RECORDED DATA –
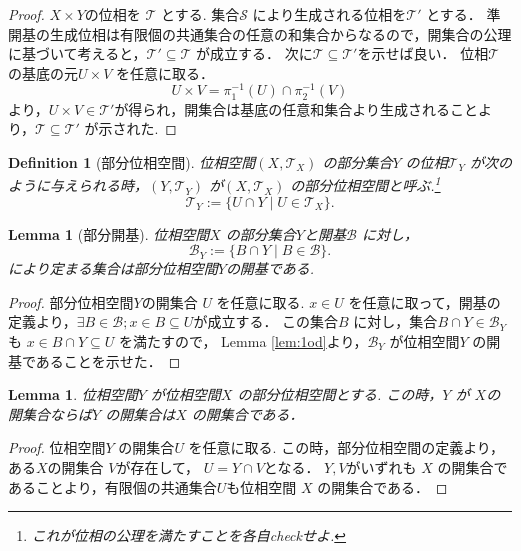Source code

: \documentclass[dvipdfmx]{jbook}
\newtheorem{lemma}[theorem]{Lemma}
\newtheorem{definition}{Definition}[section]
\theoremstyle{remark}
\theoremstyle{plain}
\begin{document}
\begin{proof}
	$X\times Y$の位相を $\mathcal{T}$ とする.
	集合$\mathcal{S}$ により生成される位相を$\mathcal{T}'$ とする．
	準開基の生成位相は有限個の共通集合の任意の和集合からなるので，開集合の公理に基づいて考えると，$\mathcal{T}' \subseteq \mathcal{T}$ が成立する．
	次に$\mathcal{T} \subseteq \mathcal{T}'$を示せば良い．
	位相$\mathcal{T}$ の基底の元$U\times V $ を任意に取る．
	$$
	U \times V = \pi_1^{-1}\left( U \right) \cap \pi_2^{-1}\left( V \right)  
	$$
	より，$U \times V \in \mathcal{T}'$が得られ，開集合は基底の任意和集合より生成されることより，$\mathcal{T} \subseteq \mathcal{T}'$ が示された.
\end{proof}

\begin{definition}[部分位相空間]
	位相空間$\left( X,\mathcal{T}_X \right) $ の部分集合$Y$ の位相$\mathcal{T}_Y$ が次のように与えられる時，$(Y,\mathcal{T}_Y)$ が$\left( X, \mathcal{T}_X \right) $ の部分位相空間と呼ぶ.\footnote{これが位相の公理を満たすことを各自checkせよ.}
	\[
	\mathcal{T}_Y := \{U \cap Y  \mid U \in \mathcal{T}_X\}
	.\] 

\end{definition}

\begin{lemma}[部分開基]
	位相空間$X$ の部分集合$Y$と開基$\mathcal{B}$ に対し，
	\[
	\mathcal{B}_Y := \{B\cap Y \mid B \in \mathcal{B}\} 
	.\]
	により定まる集合は部分位相空間$Y$の開基である.
\end{lemma}

\begin{proof}
	部分位相空間$Y$の開集合 $U$ を任意に取る.
	$x \in U$ を任意に取って，開基の定義より，$\exists B \in \mathcal{B}; x \in B \subseteq U$が成立する．
	この集合$B$ に対し，集合$B \cap Y \in \mathcal{B}_Y$も $x \in B \cap Y  \subseteq U$ を満たすので， Lemma \ref{lem:1od}より，$\mathcal{B}_Y$ が位相空間$Y$ の開基であることを示せた．
\end{proof}

\begin{lemma}
\label{lem:openset}
	位相空間$Y$ が位相空間$X$ の部分位相空間とする.
	この時，$Y$ が $X$の開集合ならば$Y$ の開集合は$X$ の開集合である．
\end{lemma}

\begin{proof}
	位相空間$Y$ の開集合$U$ を任意に取る.
	この時，部分位相空間の定義より，ある$X$の開集合 $V$が存在して， $U=Y\cap V$となる．
	$Y,V$がいずれも $X$ の開集合であることより，有限個の共通集合$U$も位相空間 $X$ の開集合である．
\end{proof}
\end{document}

YOUR ASSIGNMENT – Where a line of the entries contains "を任意に取る", report that line.

TASK ANSWER –
	位相$\mathcal{T}$ の基底の元$U\times V $ を任意に取る．
	部分位相空間$Y$の開集合 $U$ を任意に取る.
	位相空間$Y$ の開集合$U$ を任意に取る.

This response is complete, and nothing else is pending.